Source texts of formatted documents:
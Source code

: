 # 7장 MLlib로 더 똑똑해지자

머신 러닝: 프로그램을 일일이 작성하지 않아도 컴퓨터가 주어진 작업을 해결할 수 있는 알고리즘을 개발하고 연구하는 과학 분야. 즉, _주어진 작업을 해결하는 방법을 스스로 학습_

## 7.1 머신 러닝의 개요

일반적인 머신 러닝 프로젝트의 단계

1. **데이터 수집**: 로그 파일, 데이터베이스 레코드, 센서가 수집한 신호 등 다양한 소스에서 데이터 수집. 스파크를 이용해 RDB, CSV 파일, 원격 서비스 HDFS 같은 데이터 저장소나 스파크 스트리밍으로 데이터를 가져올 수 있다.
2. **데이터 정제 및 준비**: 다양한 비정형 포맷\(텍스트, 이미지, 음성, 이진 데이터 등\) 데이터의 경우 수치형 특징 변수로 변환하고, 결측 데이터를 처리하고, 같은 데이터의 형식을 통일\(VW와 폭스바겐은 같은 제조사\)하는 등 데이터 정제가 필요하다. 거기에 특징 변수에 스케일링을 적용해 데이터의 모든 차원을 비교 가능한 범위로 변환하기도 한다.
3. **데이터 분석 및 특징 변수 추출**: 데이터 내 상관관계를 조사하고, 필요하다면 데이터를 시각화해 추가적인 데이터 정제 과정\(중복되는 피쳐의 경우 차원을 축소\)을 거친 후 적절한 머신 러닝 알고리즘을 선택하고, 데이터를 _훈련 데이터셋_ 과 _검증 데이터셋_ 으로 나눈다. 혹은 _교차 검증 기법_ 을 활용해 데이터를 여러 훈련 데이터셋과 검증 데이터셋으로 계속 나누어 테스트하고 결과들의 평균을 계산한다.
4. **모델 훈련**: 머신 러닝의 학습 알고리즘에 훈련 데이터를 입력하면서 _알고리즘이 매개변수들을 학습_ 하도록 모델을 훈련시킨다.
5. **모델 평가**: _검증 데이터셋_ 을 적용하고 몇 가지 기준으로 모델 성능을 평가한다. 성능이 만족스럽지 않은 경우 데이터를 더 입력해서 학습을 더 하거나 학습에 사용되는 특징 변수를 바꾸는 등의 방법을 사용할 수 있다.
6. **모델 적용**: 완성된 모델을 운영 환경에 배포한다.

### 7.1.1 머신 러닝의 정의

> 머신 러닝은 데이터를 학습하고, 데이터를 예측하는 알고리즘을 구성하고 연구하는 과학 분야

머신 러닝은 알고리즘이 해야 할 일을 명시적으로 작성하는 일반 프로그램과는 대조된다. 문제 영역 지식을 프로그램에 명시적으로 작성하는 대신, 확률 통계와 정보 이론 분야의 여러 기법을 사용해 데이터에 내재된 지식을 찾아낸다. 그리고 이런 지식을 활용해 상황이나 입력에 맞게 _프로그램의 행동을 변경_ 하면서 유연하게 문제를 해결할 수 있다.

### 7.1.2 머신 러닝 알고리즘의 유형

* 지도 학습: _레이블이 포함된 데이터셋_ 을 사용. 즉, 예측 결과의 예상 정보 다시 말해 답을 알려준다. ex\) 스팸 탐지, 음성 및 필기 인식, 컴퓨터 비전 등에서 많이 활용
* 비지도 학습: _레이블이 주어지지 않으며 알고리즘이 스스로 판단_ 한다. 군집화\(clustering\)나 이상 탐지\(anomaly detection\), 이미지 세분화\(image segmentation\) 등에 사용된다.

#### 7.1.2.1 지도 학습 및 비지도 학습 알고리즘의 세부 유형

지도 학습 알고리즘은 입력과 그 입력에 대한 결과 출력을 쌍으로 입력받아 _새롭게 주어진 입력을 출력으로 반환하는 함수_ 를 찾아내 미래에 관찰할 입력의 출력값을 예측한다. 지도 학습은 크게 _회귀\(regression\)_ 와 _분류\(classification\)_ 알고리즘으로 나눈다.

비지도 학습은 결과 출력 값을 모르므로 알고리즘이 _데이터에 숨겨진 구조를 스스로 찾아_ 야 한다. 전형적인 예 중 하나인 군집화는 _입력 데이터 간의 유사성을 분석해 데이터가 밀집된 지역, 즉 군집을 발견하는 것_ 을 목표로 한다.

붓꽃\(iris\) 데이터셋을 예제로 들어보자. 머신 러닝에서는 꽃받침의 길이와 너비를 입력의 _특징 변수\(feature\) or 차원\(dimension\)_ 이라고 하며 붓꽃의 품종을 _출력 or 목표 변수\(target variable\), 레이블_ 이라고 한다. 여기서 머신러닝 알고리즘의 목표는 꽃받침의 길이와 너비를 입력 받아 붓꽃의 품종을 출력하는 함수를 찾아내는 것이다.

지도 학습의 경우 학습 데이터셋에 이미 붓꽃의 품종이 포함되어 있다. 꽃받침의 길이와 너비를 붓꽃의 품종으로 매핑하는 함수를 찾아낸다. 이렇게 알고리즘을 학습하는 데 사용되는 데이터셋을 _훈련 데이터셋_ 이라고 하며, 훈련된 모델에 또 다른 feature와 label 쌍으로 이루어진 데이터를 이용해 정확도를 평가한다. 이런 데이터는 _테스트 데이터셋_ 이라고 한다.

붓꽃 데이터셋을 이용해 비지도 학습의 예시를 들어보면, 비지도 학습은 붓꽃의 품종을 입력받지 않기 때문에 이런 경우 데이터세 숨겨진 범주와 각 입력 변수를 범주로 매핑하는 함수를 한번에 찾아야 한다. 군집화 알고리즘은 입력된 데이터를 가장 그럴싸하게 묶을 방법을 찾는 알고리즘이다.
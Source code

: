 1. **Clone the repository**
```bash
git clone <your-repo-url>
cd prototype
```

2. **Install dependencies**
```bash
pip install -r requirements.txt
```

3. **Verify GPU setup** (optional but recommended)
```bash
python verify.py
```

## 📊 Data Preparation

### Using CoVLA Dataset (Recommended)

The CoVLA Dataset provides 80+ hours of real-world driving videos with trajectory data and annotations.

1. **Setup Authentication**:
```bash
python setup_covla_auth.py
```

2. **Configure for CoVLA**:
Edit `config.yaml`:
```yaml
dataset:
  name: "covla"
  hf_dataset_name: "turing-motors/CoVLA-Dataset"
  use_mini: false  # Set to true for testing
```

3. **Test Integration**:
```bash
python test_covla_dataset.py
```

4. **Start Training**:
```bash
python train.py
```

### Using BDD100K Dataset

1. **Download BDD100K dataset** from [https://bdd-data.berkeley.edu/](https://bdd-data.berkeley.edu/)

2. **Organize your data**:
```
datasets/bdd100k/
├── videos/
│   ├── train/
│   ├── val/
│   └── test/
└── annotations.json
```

# [TASK TO CARRY OUT]
Please transcribe the data shown above in full, exactly as it stands.

# [YOUR RESPONSE]
Source code

: # 7장 MLlib로 더 똑똑해지자

머신 러닝: 프로그램을 일일이 작성하지 않아도 컴퓨터가 주어진 작업을 해결할 수 있는 알고리즘을 개발하고 연구하는 과학 분야. 즉, _주어진 작업을 해결하는 방법을 스스로 학습_

## 7.1 머신 러닝의 개요

일반적인 머신 러닝 프로젝트의 단계

1. **데이터 수집**: 로그 파일, 데이터베이스 레코드, 센서가 수집한 신호 등 다양한 소스에서 데이터 수집. 스파크를 이용해 RDB, CSV 파일, 원격 서비스 HDFS 같은 데이터 저장소나 스파크 스트리밍으로 데이터를 가져올 수 있다.
2. **데이터 정제 및 준비**: 다양한 비정형 포맷\(텍스트, 이미지, 음성, 이진 데이터 등\) 데이터의 경우 수치형 특징 변수로 변환하고, 결측 데이터를 처리하고, 같은 데이터의 형식을 통일\(VW와 폭스바겐은 같은 제조사\)하는 등 데이터 정제가 필요하다. 거기에 특징 변수에 스케일링을 적용해 데이터의 모든 차원을 비교 가능한 범위로 변환하기도 한다.
3. **데이터 분석 및 특징 변수 추출**: 데이터 내 상관관계를 조사하고, 필요하다면 데이터를 시각화해 추가적인 데이터 정제 과정\(중복되는 피쳐의 경우 차원을 축소\)을 거친 후 적절한 머신 러닝 알고리즘을 선택하고, 데이터를 _훈련 데이터셋_ 과 _검증 데이터셋_ 으로 나눈다. 혹은 _교차 검증 기법_ 을 활용해 데이터를 여러 훈련 데이터셋과 검증 데이터셋으로 계속 나누어 테스트하고 결과들의 평균을 계산한다.
4. **모델 훈련**: 머신 러닝의 학습 알고리즘에 훈련 데이터를 입력하면서 _알고리즘이 매개변수들을 학습_ 하도록 모델을 훈련시킨다.
5. **모델 평가**: _검증 데이터셋_ 을 적용하고 몇 가지 기준으로 모델 성능을 평가한다. 성능이 만족스럽지 않은 경우 데이터를 더 입력해서 학습을 더 하거나 학습에 사용되는 특징 변수를 바꾸는 등의 방법을 사용할 수 있다.
6. **모델 적용**: 완성된 모델을 운영 환경에 배포한다.

### 7.1.1 머신 러닝의 정의

> 머신 러닝은 데이터를 학습하고, 데이터를 예측하는 알고리즘을 구성하고 연구하는 과학 분야

머신 러닝은 알고리즘이 해야 할 일을 명시적으로 작성하는 일반 프로그램과는 대조된다. 문제 영역 지식을 프로그램에 명시적으로 작성하는 대신, 확률 통계와 정보 이론 분야의 여러 기법을 사용해 데이터에 내재된 지식을 찾아낸다. 그리고 이런 지식을 활용해 상황이나 입력에 맞게 _프로그램의 행동을 변경_ 하면서 유연하게 문제를 해결할 수 있다.

### 7.1.2 머신 러닝 알고리즘의 유형

* 지도 학습: _레이블이 포함된 데이터셋_ 을 사용. 즉, 예측 결과의 예상 정보 다시 말해 답을 알려준다. ex\) 스팸 탐지, 음성 및 필기 인식, 컴퓨터 비전 등에서 많이 활용
* 비지도 학습: _레이블이 주어지지 않으며 알고리즘이 스스로 판단_ 한다. 군집화\(clustering\)나 이상 탐지\(anomaly detection\), 이미지 세분화\(image segmentation\) 등에 사용된다.

#### 7.1.2.1 지도 학습 및 비지도 학습 알고리즘의 세부 유형

지도 학습 알고리즘은 입력과 그 입력에 대한 결과 출력을 쌍으로 입력받아 _새롭게 주어진 입력을 출력으로 반환하는 함수_ 를 찾아내 미래에 관찰할 입력의 출력값을 예측한다. 지도 학습은 크게 _회귀\(regression\)_ 와 _분류\(classification\)_ 알고리즘으로 나눈다.

비지도 학습은 결과 출력 값을 모르므로 알고리즘이 _데이터에 숨겨진 구조를 스스로 찾아_ 야 한다. 전형적인 예 중 하나인 군집화는 _입력 데이터 간의 유사성을 분석해 데이터가 밀집된 지역, 즉 군집을 발견하는 것_ 을 목표로 한다.

붓꽃\(iris\) 데이터셋을 예제로 들어보자. 머신 러닝에서는 꽃받침의 길이와 너비를 입력의 _특징 변수\(feature\) or 차원\(dimension\)_ 이라고 하며 붓꽃의 품종을 _출력 or 목표 변수\(target variable\), 레이블_ 이라고 한다. 여기서 머신러닝 알고리즘의 목표는 꽃받침의 길이와 너비를 입력 받아 붓꽃의 품종을 출력하는 함수를 찾아내는 것이다.

지도 학습의 경우 학습 데이터셋에 이미 붓꽃의 품종이 포함되어 있다. 꽃받침의 길이와 너비를 붓꽃의 품종으로 매핑하는 함수를 찾아낸다. 이렇게 알고리즘을 학습하는 데 사용되는 데이터셋을 _훈련 데이터셋_ 이라고 하며, 훈련된 모델에 또 다른 feature와 label 쌍으로 이루어진 데이터를 이용해 정확도를 평가한다. 이런 데이터는 _테스트 데이터셋_ 이라고 한다.

붓꽃 데이터셋을 이용해 비지도 학습의 예시를 들어보면, 비지도 학습은 붓꽃의 품종을 입력받지 않기 때문에 이런 경우 데이터세 숨겨진 범주와 각 입력 변수를 범주로 매핑하는 함수를 한번에 찾아야 한다. 군집화 알고리즘은 입력된 데이터를 가장 그럴싸하게 묶을 방법을 찾는 알고리즘이다.
Source code

: 1. **Clone the repository**
```bash
git clone <your-repo-url>
cd prototype
```

2. **Install dependencies**
```bash
pip install -r requirements.txt
```

3. **Verify GPU setup** (optional but recommended)
```bash
python verify.py
```

## 📊 Data Preparation

### Using CoVLA Dataset (Recommended)

The CoVLA Dataset provides 80+ hours of real-world driving videos with trajectory data and annotations.

1. **Setup Authentication**:
```bash
python setup_covla_auth.py
```

2. **Configure for CoVLA**:
Edit `config.yaml`:
```yaml
dataset:
  name: "covla"
  hf_dataset_name: "turing-motors/CoVLA-Dataset"
  use_mini: false  # Set to true for testing
```

3. **Test Integration**:
```bash
python test_covla_dataset.py
```

4. **Start Training**:
```bash
python train.py
```

### Using BDD100K Dataset

1. **Download BDD100K dataset** from [https://bdd-data.berkeley.edu/](https://bdd-data.berkeley.edu/)

2. **Organize your data**:
```
datasets/bdd100k/
├── videos/
│   ├── train/
│   ├── val/
│   └── test/
└── annotations.json
```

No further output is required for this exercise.